In contrast, Alperson notes that praxial philosophy argues inductively from the empirical evidence of music’s many functional values. Thus, he argues, philosophical inquiry should start with the ample evidence of music’s praxial diversity instead of “attempting a totalizing account of the philosophy of music education based on some essentialized notion of music.” [End Page 196]

Yet his “robust praxialism” is predicated on an essentialized notion: that music’s praxial appeal depends on its aesthetic essence. Despite frequent aesthetic qualifiers, he altogether fails to distinguish aesthetic experiences ontologically from prosaic experiences, aesthetic properties epistemologically from non-aesthetic properties, or aesthetic values from musical values or praxial benefits.2 Instead, he equivocates that “there are many ways to construe the idea of aesthetic experience and aesthetic qualities.”3

Then he claims that, lacking aesthetic essentialism, the praxialism of David Elliott, Wayne Bowman, and Thomas Regelski fails to robustly account for why people are drawn to music.4 He ignores Elliott’s account of music’s capacity for eliciting affective experience and “flow”5 and fails to engage Bowman’s arguments against the philosophical imprecision of aesthetic theorizing. Against these straw-man tactics, I will briefly summarize why praxialism does without aesthetics.

“Aesthetics” has traditionally been used to refer to (conflicting) theories of a transcendental, other-worldly ontology experienced contemplatively, via a disinterested aesthetic attitude, practiced competently by ideally informed listeners, in special moments of leisure. Praxialism eschews such metaphysical speculations and stresses music’s down-to-earth values, appeal, and pragmatic benefits. Thus, a more robust rationale and pragmatic basis for music education results that is intelligible to music teachers, students, and society.

For praxial theory, meaning, value, and appreciation are seen in use. Following Wittgenstein, “we don’t start from certain words”—that is, from aesthetic terms— “but from certain occasions or activities”—respectively, from particular musical practices. “Appreciation” is thus shown empirically by people’s musical choices.6

Secondly, praxialism dispenses with aesthetics because, as Alperson admits, the many terms, concepts, and speculative aporia7 upon which conventional aesthetics depends are irreparably contested.8 Aestheticians agree on just about nothing!9 In fact, Alperson himself critiques the leading schools of aesthetics. However, analytic philosophers increasingly have noted the problems of aesthetics; 10 have criticized aesthetics for lacking philosophical substance and rigor;11 and one concludes that, “viewed as a univocal concept, aesthetic experience seems too confused to be redeemed as useful”12 and thus deserves critique.13

Concerning the relevance of aesthetics, Christopher Small writes of a history of musical aesthetics:14

[I]t bore very little relation to anything I recognized in my own musical experience, as listener, or as performer, or as composer. . . . I just could not make myself believe that so universal, and so concrete a human practice as music should need such complicated and abstract explanations.15 [End Page 197]
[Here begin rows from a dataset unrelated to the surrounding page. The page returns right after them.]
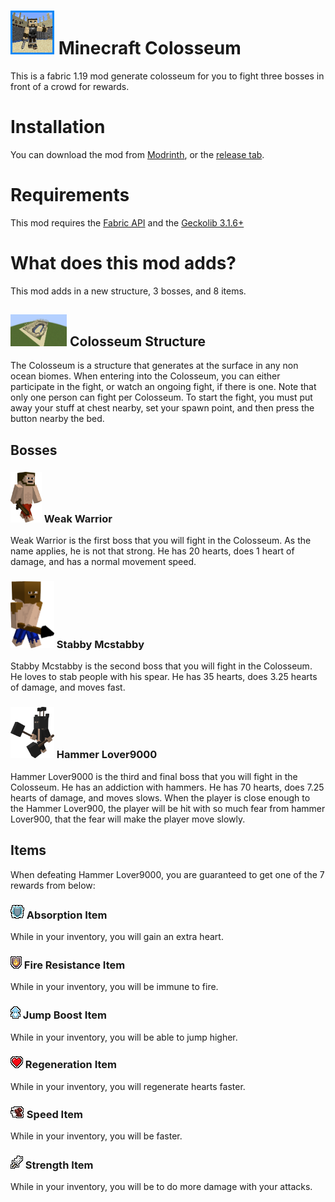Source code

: # <img src="src/main/resources/assets/mccolosseum/icon.png" alt="Icon" width="70"/> Minecraft Colosseum
This is a fabric 1.19 mod generate colosseum for you to fight three bosses in front of a crowd for rewards.

# Installation
You can download the mod from [Modrinth](https://modrinth.com/mod/minecraft-colosseum), or the [release tab](https://github.com/The-Changer412/MC-Colosseum/releases/tag/release).

# Requirements
This mod requires the [Fabric API](https://www.curseforge.com/minecraft/mc-mods/fabric-api) and the [Geckolib 3.1.6+](https://www.curseforge.com/minecraft/mc-mods/geckolib)

# What does this mod adds?
This mod adds in a new structure, 3 bosses, and 8 items.

## <img src="imgs/colosseum.png" alt="Colosseum Structure" width="90"/>  Colosseum Structure
The Colosseum is a structure that generates at the surface in any non ocean biomes. 
When entering into the Colosseum, you can either participate in the fight, or watch an ongoing fight, if there is one.
Note that only one person can fight per Colosseum. 
To start the fight, you must put away your stuff at chest nearby, set your spawn point, and then press the button nearby the bed.

## Bosses
### <img src="imgs/weak_warrior.png" alt="Weak Warrior" width="50"/> Weak Warrior
Weak Warrior is the first boss that you will fight in the Colosseum. As the name applies, he is not that strong. He has 20 hearts, does 1 heart of damage, and has a normal movement speed.
### <img src="imgs/stabby_mcstabby.png" alt="Weak Warrior" width="70"/> Stabby Mcstabby
Stabby Mcstabby is the second boss that you will fight in the Colosseum. He loves to stab people with his spear. He has 35 hearts, does 3.25 hearts of damage, and moves fast.
### <img src="imgs/hammer_lover9000.png" alt="Weak Warrior" width="70"/> Hammer Lover9000
Hammer Lover9000 is the third and final boss that you will fight in the Colosseum. He has an addiction with hammers. He has 70 hearts, does 7.25 hearts of damage, and moves slows. When the player is close enough to the Hammer Lover900, the player will be hit with so much fear from hammer Lover900, that the fear will make the player move slowly.

## Items
When defeating Hammer Lover9000, you are guaranteed to get one of the 7 rewards from below:

### <img src="src/main/resources/assets/mccolosseum/textures/absorption_item.png" alt="Absorption Item"/>  Absorption Item
While in your inventory, you will gain an extra heart.

### <img src="src/main/resources/assets/mccolosseum/textures/fire_resistance_item.png" alt="Fire Resistance Item"/>  Fire Resistance Item
While in your inventory, you will be immune to fire.

### <img src="src/main/resources/assets/mccolosseum/textures/jump_boost_item.png" alt="Jump Boost Item"/>  Jump Boost Item
While in your inventory, you will be able to jump higher.

### <img src="src/main/resources/assets/mccolosseum/textures/regeneration_item.png" alt="Regeneration Item"/>  Regeneration Item
While in your inventory, you will regenerate hearts faster.

### <img src="src/main/resources/assets/mccolosseum/textures/speed_item.png" alt="Speed Item"/>  Speed Item
While in your inventory, you will be faster.

### <img src="src/main/resources/assets/mccolosseum/textures/strength_item.png" alt="Strength Item"/>  Strength Item
While in your inventory, you will be to do more damage with your attacks.
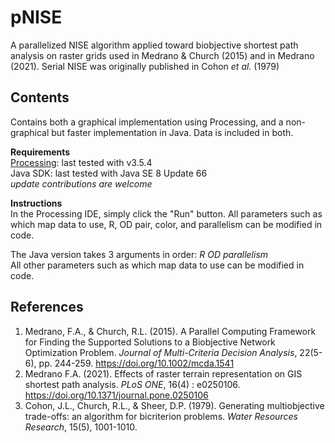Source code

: # pNISE
A parallelized NISE algorithm applied toward biobjective shortest path analysis on raster grids used in Medrano & Church (2015) and in Medrano (2021). Serial NISE was originally published in Cohon *et al.* (1979)  
  
## Contents
Contains both a graphical implementation using Processing, and a non-graphical but faster implementation in Java. Data is included in both.
  
**Requirements**  
[Processing](https://processing.org/): last tested with v3.5.4  
Java SDK: last tested with Java SE 8 Update 66  
*update contributions are welcome*  

**Instructions**  
In the Processing IDE, simply click the "Run" button. All parameters such as which map data to use, R, OD pair, color, and parallelism can be modified in code.  
  
The Java version takes 3 arguments in order: *R OD parallelism*  
All other parameters such as which map data to use can be modified in code.  
  
## References  
1. Medrano, F.A., & Church, R.L. (2015). A Parallel Computing Framework for Finding the Supported Solutions to a Biobjective Network Optimization Problem. *Journal of Multi-Criteria Decision Analysis*, 22(5-6), pp. 244-259. https://doi.org/10.1002/mcda.1541  
2. Medrano F.A. (2021). Effects of raster terrain representation on GIS shortest path analysis. *PLoS ONE*, 16(4) : e0250106. https://doi.org/10.1371/journal.pone.0250106
3. Cohon, J.L., Church, R.L., & Sheer, D.P. (1979). Generating multiobjective trade-offs: an algorithm for bicriterion problems. *Water Resources Research*, 15(5), 1001-1010. 
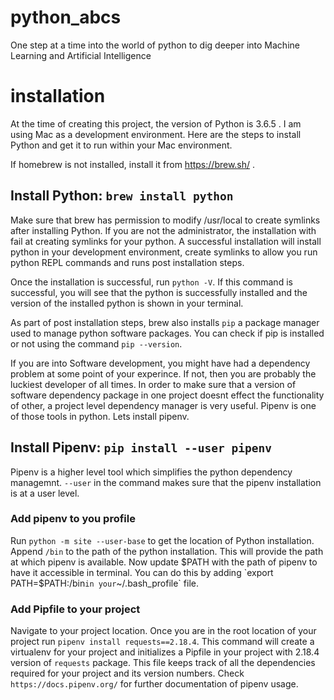 # python_abcs
One step at a time into the world of python to dig deeper into Machine Learning and Artificial Intelligence

# installation
At the time of creating this project, the version of Python is 3.6.5 . I am using Mac as a development environment. Here are the steps to install Python and get it to run within your Mac environment.

If homebrew is not installed, install it from https://brew.sh/ .

## Install Python: `brew install python`

Make sure that brew has permission to modify /usr/local to create symlinks after installing Python. If you are not the administrator, the installation with fail at creating symlinks for your python. A successful installation will install python in your development environment, create symlinks to allow you run python REPL commands and runs post installation steps.

Once the installation is successful, run `python -V`. If this command is successful, you will see that the python is successfully installed and the version of the installed python is shown in your terminal.

As part of post installation steps, brew also installs `pip` a package manager used to manage python software packages. You can check if pip is installed or not using the command `pip --version`.

If you are into Software development, you might have had a dependency problem at some point of your experince. If not, then you are probably the luckiest developer of all times. In order to make sure that a version of software dependency package in one project doesnt effect the functionality of other, a project level dependency manager is very useful. Pipenv is one of those tools in python. Lets install pipenv.

## Install Pipenv: `pip install --user pipenv`

Pipenv is a higher level tool which simplifies the python dependency managemnt. `--user` in the command makes sure that the pipenv installation is at a user level.

### Add pipenv to you profile

Run `python -m site --user-base` to get the location of Python installation. Append `/bin` to the path of the python installation. This will provide the path at which pipenv is available. Now update $PATH with the path of pipenv to have it accessible in terminal. You can do this by adding `export PATH=$PATH:<python installation path>/bin` in your `~/.bash_profile` file.

### Add Pipfile to your project

Navigate to your project location. Once you are in the root location of your project run `pipenv install requests==2.18.4`. This command will create a virtualenv for your project and initializes a Pipfile in your project with 2.18.4 version of `requests` package. This file keeps track of all the dependencies required for your project and its version numbers. Check `https://docs.pipenv.org/` for further documentation of pipenv usage.
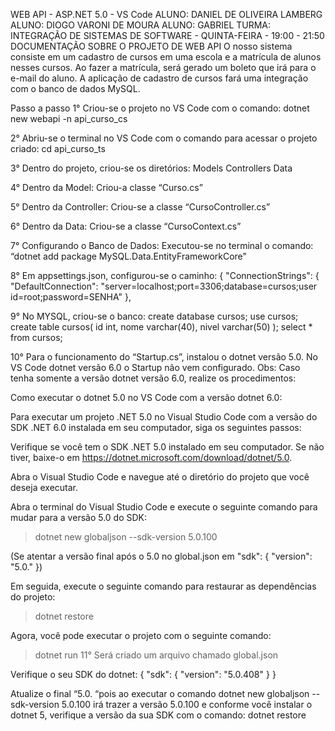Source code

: WEB API - ASP.NET 5.0 - VS Code
ALUNO: DANIEL DE OLIVEIRA LAMBERG
ALUNO: DIOGO VARONI DE MOURA
ALUNO: GABRIEL
TURMA: INTEGRAÇÃO DE SISTEMAS DE SOFTWARE - QUINTA-FEIRA - 19:00 - 21:50
DOCUMENTAÇÃO SOBRE O PROJETO DE WEB API
	O nosso sistema consiste em um cadastro de cursos em uma escola e a matrícula de alunos nesses cursos. Ao fazer a matrícula, será gerado um boleto que irá para o e-mail do aluno. A aplicação de cadastro de cursos fará uma integração com o banco de dados MySQL. 
	
Passo a passo
1° Criou-se o projeto no VS Code com o comando:
dotnet new webapi -n api_curso_cs 

2° Abriu-se o terminal no VS Code com o comando para acessar o projeto criado:
cd api_curso_ts

3° Dentro do projeto, criou-se os diretórios:
Models
Controllers
Data

4° Dentro da Model:
Criou-a classe “Curso.cs”

5° Dentro da Controller:
Criou-se a classe “CursoController.cs”

6° Dentro da Data:
Criou-se a classe “CursoContext.cs”

 7° Configurando o Banco de Dados:
Executou-se no terminal o comando: “dotnet add package MySQL.Data.EntityFrameworkCore"

 8° Em appsettings.json, configurou-se o caminho:
{
  "ConnectionStrings": {
    "DefaultConnection": "server=localhost;port=3306;database=cursos;user id=root;password=SENHA"
  },

9° No MYSQL, criou-se o banco:
create database cursos;
use cursos;
create table cursos(
id int,
nome varchar(40),
nivel varchar(50)
);
select * from cursos;

10° Para o funcionamento do “Startup.cs”, instalou o dotnet versão 5.0. No VS Code dotnet versão 6.0 o Startup não vem configurado.
Obs: Caso tenha somente a versão dotnet versão 6.0, realize os procedimentos:

Como executar o dotnet 5.0 no VS Code com a versão dotnet 6.0:

Para executar um projeto .NET 5.0 no Visual Studio Code com a versão do SDK .NET 6.0 instalada em seu computador, siga os seguintes passos:

Verifique se você tem o SDK .NET 5.0 instalado em seu computador. Se não tiver, baixe-o em https://dotnet.microsoft.com/download/dotnet/5.0.

Abra o Visual Studio Code e navegue até o diretório do projeto que você deseja executar.

Abra o terminal do Visual Studio Code e execute o seguinte comando para mudar para a versão 5.0 do SDK:
> dotnet new globaljson --sdk-version 5.0.100 

(Se atentar a versão final após o 5.0 no global.json em "sdk": {
    "version": "5.0."
  })
  
Em seguida, execute o seguinte comando para restaurar as dependências do projeto:

> dotnet restore

Agora, você pode executar o projeto com o seguinte comando:

> dotnet run
11° Será criado um arquivo chamado global.json

Verifique o seu SDK do dotnet:
{
  "sdk": {
    "version": "5.0.408"
  }
}

Atualize o final “5.0. “pois ao executar o comando dotnet new globaljson --sdk-version 5.0.100 irá trazer a versão 5.0.100 e conforme você instalar o dotnet 5, verifique a versão da sua SDK com o comando: dotnet restore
Philosopher Michael Proudfoot agrees that

such an inadequacy to our experience of art has been evident, a result, I believe, partly of aestheticians’ preoccupation with what it is to treat something ‘aesthetically’, and partly from a concentration on works of art in isolation from the circumstances in which they are actually created or appreciated.16

Alperson does acknowledge music’s praxial circumstances, but argues that “it is possible to save the idea of aesthetic experience and the attitude appropriate to its contemplation by widening the range of what might be thought to be a candidate for appreciation...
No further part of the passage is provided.